Overachieving Sabres meet their match
Posted: Tuesday June 15, 1999 12:48 PM
Sports Illustrated hockey analyst Pierre McGuire previews Game 4 of the Stanley Cup Finals in a chat with CNN/SI's John Giannone:
John Giannone: During Monday's practice, Buffalo coach Lindy Ruff introduced some new line combinations, maybe in an effort to spark a stagnant offense or perhaps to give the Dallas Stars something else to think about before Game 4. Pierre, I know you suspect that there'll be one significant change for the Sabres on Tuesday.
Pierre McGuire: I really believe that Michael Peca will play against Joe Nieuwendyk. In Round 1, Peca shut down Alexei Yashin of Ottawa. Round 2, Jason Allison of Boston. Round 3, Mats Sundin of Toronto. You have to pick your poison when you play against an elite center-ice team like Dallas. The Stars have Nieuwendyk, they have Mike Modano. Right now, Nieuwendyk's the guy hurting Buffalo, Nieuwendyk's the guy that Peca has to stop.

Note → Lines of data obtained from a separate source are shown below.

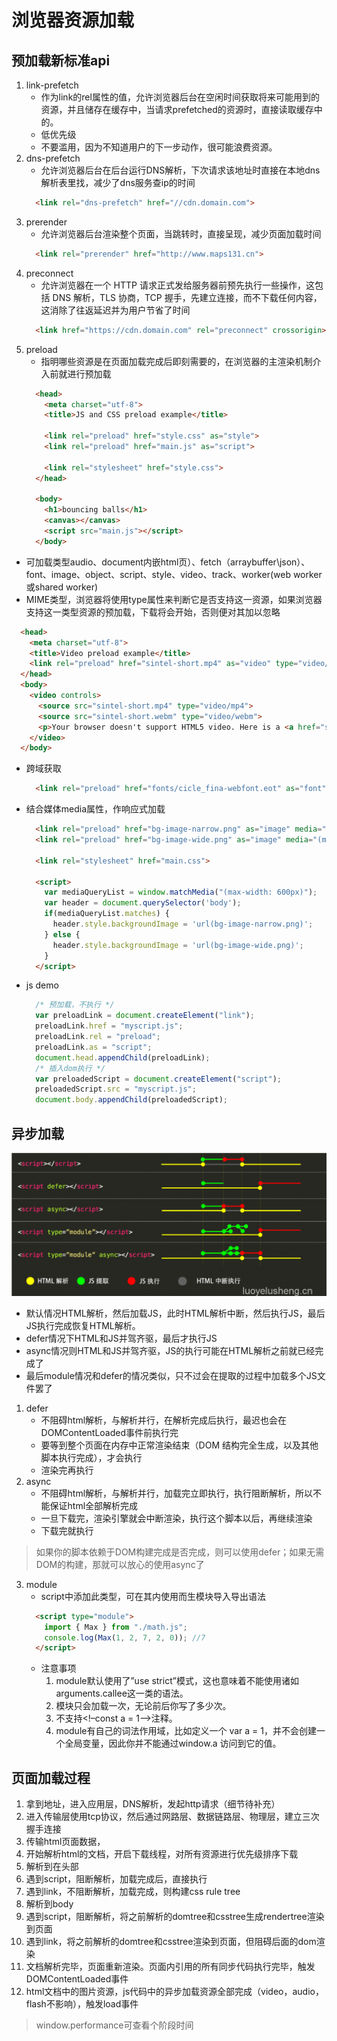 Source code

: # 浏览器资源加载
## 预加载新标准api
1. link-prefetch
    * 作为link的rel属性的值，允许浏览器后台在空闲时间获取将来可能用到的资源，并且储存在缓存中，当请求prefetched的资源时，直接读取缓存中的。
    * 低优先级
    * 不要滥用，因为不知道用户的下一步动作，很可能浪费资源。
2. dns-prefetch
    * 允许浏览器后台在后台运行DNS解析，下次请求该地址时直接在本地dns解析表里找，减少了dns服务查ip的时间
    ```html
      <link rel="dns-prefetch" href="//cdn.domain.com">
    ```
3. prerender
    * 允许浏览器后台渲染整个页面，当跳转时，直接呈现，减少页面加载时间
    ```html
      <link rel="prerender" href="http://www.maps131.cn">
    ```
4. preconnect
    * 允许浏览器在一个 HTTP 请求正式发给服务器前预先执行一些操作，这包括 DNS 解析，TLS 协商，TCP 握手，先建立连接，而不下载任何内容，这消除了往返延迟并为用户节省了时间
    ```html
      <link href="https://cdn.domain.com" rel="preconnect" crossorigin>
    ```
5. preload
    * 指明哪些资源是在页面加载完成后即刻需要的，在浏览器的主渲染机制介入前就进行预加载
    ```html
      <head>
        <meta charset="utf-8">
        <title>JS and CSS preload example</title>

        <link rel="preload" href="style.css" as="style">
        <link rel="preload" href="main.js" as="script">

        <link rel="stylesheet" href="style.css">
      </head>

      <body>
        <h1>bouncing balls</h1>
        <canvas></canvas>
        <script src="main.js"></script>
      </body>
    ```
  * 可加载类型audio、document内嵌html页）、fetch（arraybuffer\json）、font、image、object、script、style、video、track、worker(web worker或shared worker)
  * MIME类型，浏览器将使用type属性来判断它是否支持这一资源，如果浏览器支持这一类型资源的预加载，下载将会开始，否则便对其加以忽略
  ```html
    <head>
      <meta charset="utf-8">
      <title>Video preload example</title>
      <link rel="preload" href="sintel-short.mp4" as="video" type="video/mp4">
    </head>
    <body>
      <video controls>
        <source src="sintel-short.mp4" type="video/mp4">
        <source src="sintel-short.webm" type="video/webm">
        <p>Your browser doesn't support HTML5 video. Here is a <a href="sintel-short.mp4">link to the video</a> instead.</p>
      </video>
    </body>
  ```
  * 跨域获取
    ```html
      <link rel="preload" href="fonts/cicle_fina-webfont.eot" as="font" type="application/vnd.ms-fontobject" crossorigin="anonymous">
    ```
  * 结合媒体media属性，作响应式加载
    ```html
      <link rel="preload" href="bg-image-narrow.png" as="image" media="(max-width: 600px)">
      <link rel="preload" href="bg-image-wide.png" as="image" media="(min-width: 601px)">

      <link rel="stylesheet" href="main.css">

      <script>
        var mediaQueryList = window.matchMedia("(max-width: 600px)");
        var header = document.querySelector('body');
        if(mediaQueryList.matches) {
          header.style.backgroundImage = 'url(bg-image-narrow.png)';
        } else {
          header.style.backgroundImage = 'url(bg-image-wide.png)';
        }
      </script>
    ```
  * js demo
    ```js
      /* 预加载，不执行 */
      var preloadLink = document.createElement("link");
      preloadLink.href = "myscript.js";
      preloadLink.rel = "preload";
      preloadLink.as = "script";
      document.head.appendChild(preloadLink);
      /* 插入dom执行 */
      var preloadedScript = document.createElement("script");
      preloadedScript.src = "myscript.js";
      document.body.appendChild(preloadedScript);
    ```
## 异步加载
<img src="./img/html异步加载.png">

* 默认情况HTML解析，然后加载JS，此时HTML解析中断，然后执行JS，最后JS执行完成恢复HTML解析。
* defer情况下HTML和JS并驾齐驱，最后才执行JS
* async情况则HTML和JS并驾齐驱，JS的执行可能在HTML解析之前就已经完成了
* 最后module情况和defer的情况类似，只不过会在提取的过程中加载多个JS文件罢了

1. defer
    * 不阻碍html解析，与解析并行，在解析完成后执行，最迟也会在DOMContentLoaded事件前执行完
    * 要等到整个页面在内存中正常渲染结束（DOM 结构完全生成，以及其他脚本执行完成），才会执行
    * 渲染完再执行
2. async
    * 不阻碍html解析，与解析并行，加载完立即执行，执行阻断解析，所以不能保证html全部解析完成
    * 一旦下载完，渲染引擎就会中断渲染，执行这个脚本以后，再继续渲染
    * 下载完就执行
> 如果你的脚本依赖于DOM构建完成是否完成，则可以使用defer；如果无需DOM的构建，那就可以放心的使用async了
3. module
    * script中添加此类型，可在其内使用而生模块导入导出语法
    ```html
      <script type="module">
        import { Max } from "./math.js";
        console.log(Max(1, 2, 7, 2, 0)); //7
      </script>
    ```
    * 注意事项
        1. module默认使用了”use strict”模式，这也意味着不能使用诸如arguments.callee这一类的语法。
        2. 模块只会加载一次，无论前后你写了多少次。
        3. 不支持<!–const a = 1–>注释。
        4. module有自己的词法作用域，比如定义一个 var a = 1，并不会创建一个全局变量，因此你并不能通过window.a 访问到它的值。

## 页面加载过程
1. 拿到地址，进入应用层，DNS解析，发起http请求（细节待补充）
2. 进入传输层使用tcp协议，然后通过网路层、数据链路层、物理层，建立三次握手连接
3. 传输html页面数据，
4. 开始解析html的文档，开启下载线程，对所有资源进行优先级排序下载
5. 解析到在头部
6. 遇到script，阻断解析，加载完成后，直接执行
7. 遇到link，不阻断解析，加载完成，则构建css rule tree
8. 解析到body
9. 遇到script，阻断解析，将之前解析的domtree和csstree生成rendertree渲染到页面
10. 遇到link，将之前解析的domtree和csstree渲染到页面，但阻碍后面的dom渲染
11. 文档解析完毕，页面重新渲染。页面内引用的所有同步代码执行完毕，触发DOMContentLoaded事件
12. html文档中的图片资源，js代码中的异步加载资源全部完成（video，audio，flash不影响），触发load事件
> window.performance可查看个阶段时间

Giannone: I heard a lot of discussion in the Buffalo dressing room about second-chance opportunities, getting more shots on the second chance. But after watching them in Game 3, the Sabres should concentrate, I think, on first chances.
McGuire: You raise an interesting point and it's a good point. If you have a team that's smaller -- and Buffalo is smaller than Dallas -- and can't get through those big trees down low, you've got to get the puck back to the point. You have to generate point shots and then rush the net, create those second-chance opportunities because you know Eddie Belfour gives up rebounds. Get the puck to the point and get it to the net. Raymond Bourque in Boston does it as well as anybody; look at the videotapes.
Giannone: I know people at this time of the year always talk about how important psychology is and I've heard it said that Buffalo is starting to sense the inevitability. What do you think about that?
McGuire: The Buffalo Sabres are tired, they're a team that's overachieved throughout the entire playoffs. They've done a great job. They have a great goaltender. But the truth of the matter is, they understand that Tuesday night is their Game 7, not Game 4. They lose that and they're done.
Giannone: Dallas is one of the oldest teams in the league, Buffalo one of the youngest. But I think we're starting to see youth served a painful lesson here.
McGuire: Buffalo's got all kinds of youthful enthusiasm, they've got speed, but Dallas has got great direction, great veteran leadership and they showed it in Game 3.
Giannone: Seven shots on goal at even-strength for the Sabres on Saturday. That's obviously not going to work. What do they have to do to get more pucks at Ed Belfour?
McGuire: They're going to have to start their offense behind the blue line. They're starting too much up high around the tops of the circles. They've got to get the puck deeper, get their offense going down deep, and when they get the puck out to the blue line, their defensemen have to move across the blue line, they can't stand still. Dallas does a great job taking away the shooting avenues.
Giannone: We saw Brett Hull in the hotel lobby Sunday with a painful and very noticeable limp. His status for Game 4 is in doubt. How difficult is it to play with a groin injury at this time of the year?
McGuire: If it's a groin injury, it's very difficult, but it could be a lower back, it could be a hip. But it's very tough, especially at this time of year, because of the heat and humidity in the buildings to come back from a groin injury.
Giannone: There's been a lot of talk about Miroslav Satan's struggles. Why has he had such a devilish time trying to create on offense?
McGuire: You know what he has to do? He's got to learn to fight through adversity right now. He's not used to being a target, he's not used to getting this much defensive attention. If he doesn't learn how to handle it, the Sabres are going to be in trouble.